Saved data entries:
********
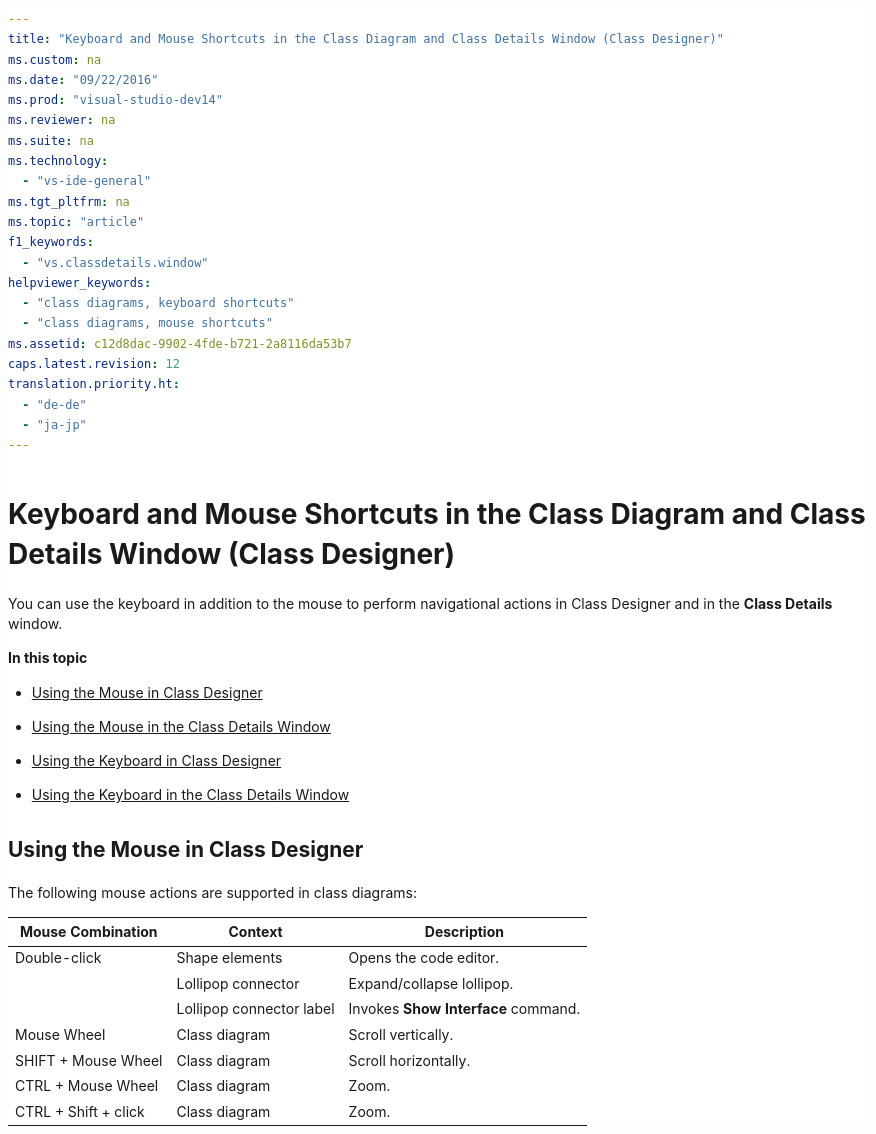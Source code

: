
 ```yaml
---
title: "Keyboard and Mouse Shortcuts in the Class Diagram and Class Details Window (Class Designer)"
ms.custom: na
ms.date: "09/22/2016"
ms.prod: "visual-studio-dev14"
ms.reviewer: na
ms.suite: na
ms.technology: 
  - "vs-ide-general"
ms.tgt_pltfrm: na
ms.topic: "article"
f1_keywords: 
  - "vs.classdetails.window"
helpviewer_keywords: 
  - "class diagrams, keyboard shortcuts"
  - "class diagrams, mouse shortcuts"
ms.assetid: c12d8dac-9902-4fde-b721-2a8116da53b7
caps.latest.revision: 12
translation.priority.ht: 
  - "de-de"
  - "ja-jp"
---
```

# Keyboard and Mouse Shortcuts in the Class Diagram and Class Details Window (Class Designer)
You can use the keyboard in addition to the mouse to perform navigational actions in Class Designer and in the **Class Details** window.  
  
 **In this topic**  
  
-   [Using the Mouse in Class Designer](../vs140/keyboard-and-mouse-shortcuts-in-the-class-diagram-and-class-details-window--class-designer-.md#MouseClassDesigner)  
  
-   [Using the Mouse in the Class Details Window](../vs140/keyboard-and-mouse-shortcuts-in-the-class-diagram-and-class-details-window--class-designer-.md#MouseClassDetails)  
  
-   [Using the Keyboard in Class Designer](../vs140/keyboard-and-mouse-shortcuts-in-the-class-diagram-and-class-details-window--class-designer-.md#KeyboardClassDesigner)  
  
-   [Using the Keyboard in the Class Details Window](../vs140/keyboard-and-mouse-shortcuts-in-the-class-diagram-and-class-details-window--class-designer-.md#KeyboardClassDetails)  
  
##  <a name="MouseClassDesigner"></a> Using the Mouse in Class Designer  
 The following mouse actions are supported in class diagrams:  
  
|Mouse Combination|Context|Description|  
|-----------------------|-------------|-----------------|  
|Double-click|Shape elements|Opens the code editor.|  
||Lollipop connector|Expand/collapse lollipop.|  
||Lollipop connector label|Invokes **Show Interface** command.|  
|Mouse Wheel|Class diagram|Scroll vertically.|  
|SHIFT + Mouse Wheel|Class diagram|Scroll horizontally.|  
|CTRL + Mouse Wheel|Class diagram|Zoom.|  
|CTRL + Shift + click|Class diagram|Zoom.|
********
• **Exercise brief**
Extract, exactly, the lines above that begin at the line containing "the code editor.|" and end at the final line of the records; add no other text.

• **Result**
|Double-click|Shape elements|Opens the code editor.|  
||Lollipop connector|Expand/collapse lollipop.|  
||Lollipop connector label|Invokes **Show Interface** command.|  
|Mouse Wheel|Class diagram|Scroll vertically.|  
|SHIFT + Mouse Wheel|Class diagram|Scroll horizontally.|  
|CTRL + Mouse Wheel|Class diagram|Zoom.|  
|CTRL + Shift + click|Class diagram|Zoom.|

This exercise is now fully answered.